#### What you need to do
Begin with the line containing "The next of" and copy every line after it to the end of the entries, exactly, leaving out the lines before it.

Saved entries
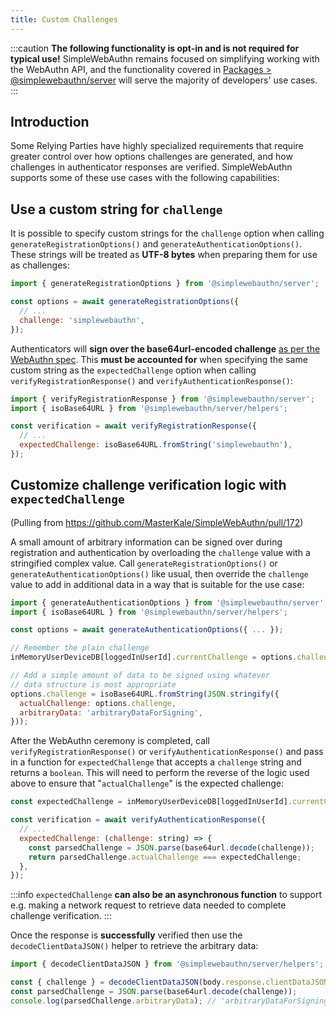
 ```yaml
---
title: Custom Challenges
---
```


:::caution
**The following functionality is opt-in and is not required for typical use!** SimpleWebAuthn remains focused on simplifying working with the WebAuthn API, and the functionality covered in [Packages &gt; @simplewebauthn/server](packages/server.md) will serve the majority of developers' use cases.
:::

## Introduction

Some Relying Parties have highly specialized requirements that require greater control over how options challenges are generated, and how challenges in authenticator responses are verified. SimpleWebAuthn supports some of these use cases with the following capabilities:

## Use a custom string for `challenge`

It is possible to specify custom strings for the `challenge` option when calling `generateRegistrationOptions()` and `generateAuthenticationOptions()`. These strings will be treated as **UTF-8 bytes** when preparing them for use as challenges:

```js
import { generateRegistrationOptions } from '@simplewebauthn/server';

const options = await generateRegistrationOptions({
  // ...
  challenge: 'simplewebauthn',
});
```

Authenticators will **sign over the base64url-encoded challenge** [as per the WebAuthn spec](https://www.w3.org/TR/webauthn-2/#dom-collectedclientdata-challenge). This **must be accounted for** when specifying the same custom string as the `expectedChallenge` option when calling `verifyRegistrationResponse()` and `verifyAuthenticationResponse()`:

```js
import { verifyRegistrationResponse } from '@simplewebauthn/server';
import { isoBase64URL } from '@simplewebauthn/server/helpers';

const verification = await verifyRegistrationResponse({
  // ...
  expectedChallenge: isoBase64URL.fromString('simplewebauthn'),
});
```

## Customize challenge verification logic with `expectedChallenge`

(Pulling from https://github.com/MasterKale/SimpleWebAuthn/pull/172)

A small amount of arbitrary information can be signed over during registration and authentication by overloading the `challenge` value with a stringified complex value. Call `generateRegistrationOptions()` or `generateAuthenticationOptions()` like usual, then override the `challenge` value to add in additional data in a way that is suitable for the use case:

```js
import { generateAuthenticationOptions } from '@simplewebauthn/server';
import { isoBase64URL } from '@simplewebauthn/server/helpers';

const options = await generateAuthenticationOptions({ ... });

// Remember the plain challenge
inMemoryUserDeviceDB[loggedInUserId].currentChallenge = options.challenge;

// Add a simple amount of data to be signed using whatever
// data structure is most appropriate
options.challenge = isoBase64URL.fromString(JSON.stringify({
  actualChallenge: options.challenge,
  arbitraryData: 'arbitraryDataForSigning',
}));
```

After the WebAuthn ceremony is completed, call `verifyRegistrationResponse()` or `verifyAuthenticationResponse()` and pass in a function for `expectedChallenge` that accepts a `challenge` string and returns a `boolean`. This will need to perform the reverse of the logic used above to ensure that "`actualChallenge`" is the expected challenge:

```js
const expectedChallenge = inMemoryUserDeviceDB[loggedInUserId].currentChallenge;

const verification = await verifyAuthenticationResponse({
  // ...
  expectedChallenge: (challenge: string) => {
    const parsedChallenge = JSON.parse(base64url.decode(challenge));
    return parsedChallenge.actualChallenge === expectedChallenge;
  },
});
```

:::info
`expectedChallenge` **can also be an asynchronous function** to support e.g. making a network request to retrieve data needed to complete challenge verification.
:::

Once the response is **successfully** verified then use the `decodeClientDataJSON()` helper to retrieve the arbitrary data:

```js
import { decodeClientDataJSON } from '@simplewebauthn/server/helpers';

const { challenge } = decodeClientDataJSON(body.response.clientDataJSON);
const parsedChallenge = JSON.parse(base64url.decode(challenge));
console.log(parsedChallenge.arbitraryData); // 'arbitraryDataForSigning'
```
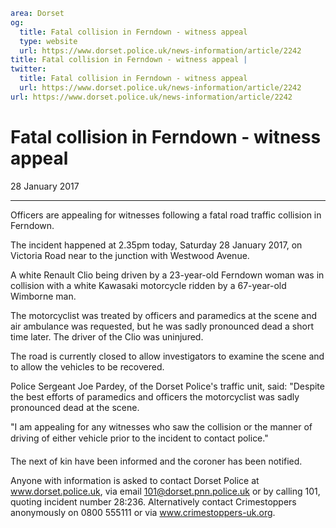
 ```yaml
area: Dorset
og:
  title: Fatal collision in Ferndown - witness appeal
  type: website
  url: https://www.dorset.police.uk/news-information/article/2242
title: Fatal collision in Ferndown - witness appeal |
twitter:
  title: Fatal collision in Ferndown - witness appeal
  url: https://www.dorset.police.uk/news-information/article/2242
url: https://www.dorset.police.uk/news-information/article/2242
```

# Fatal collision in Ferndown - witness appeal

28 January 2017

* * *

Officers are appealing for witnesses following a fatal road traffic collision in Ferndown.

The incident happened at 2.35pm today, Saturday 28 January 2017, on Victoria Road near to the junction with Westwood Avenue.

A white Renault Clio being driven by a 23-year-old Ferndown woman was in collision with a white Kawasaki motorcycle ridden by a 67-year-old Wimborne man.

The motorcyclist was treated by officers and paramedics at the scene and air ambulance was requested, but he was sadly pronounced dead a short time later. The driver of the Clio was uninjured.

The road is currently closed to allow investigators to examine the scene and to allow the vehicles to be recovered.

Police Sergeant Joe Pardey, of the Dorset Police's traffic unit, said: "Despite the best efforts of paramedics and officers the motorcyclist was sadly pronounced dead at the scene.

"I am appealing for any witnesses who saw the collision or the manner of driving of either vehicle prior to the incident to contact police."

The next of kin have been informed and the coroner has been notified.

Anyone with information is asked to contact Dorset Police at www.dorset.police.uk, via email 101@dorset.pnn.police.uk or by calling 101, quoting incident number 28:236. Alternatively contact Crimestoppers anonymously on 0800 555111 or via www.crimestoppers-uk.org.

#### Written reply
The next of kin have been informed and the coroner has been notified.

Anyone with information is asked to contact Dorset Police at www.dorset.police.uk, via email 101@dorset.pnn.police.uk or by calling 101, quoting incident number 28:236. Alternatively contact Crimestoppers anonymously on 0800 555111 or via www.crimestoppers-uk.org.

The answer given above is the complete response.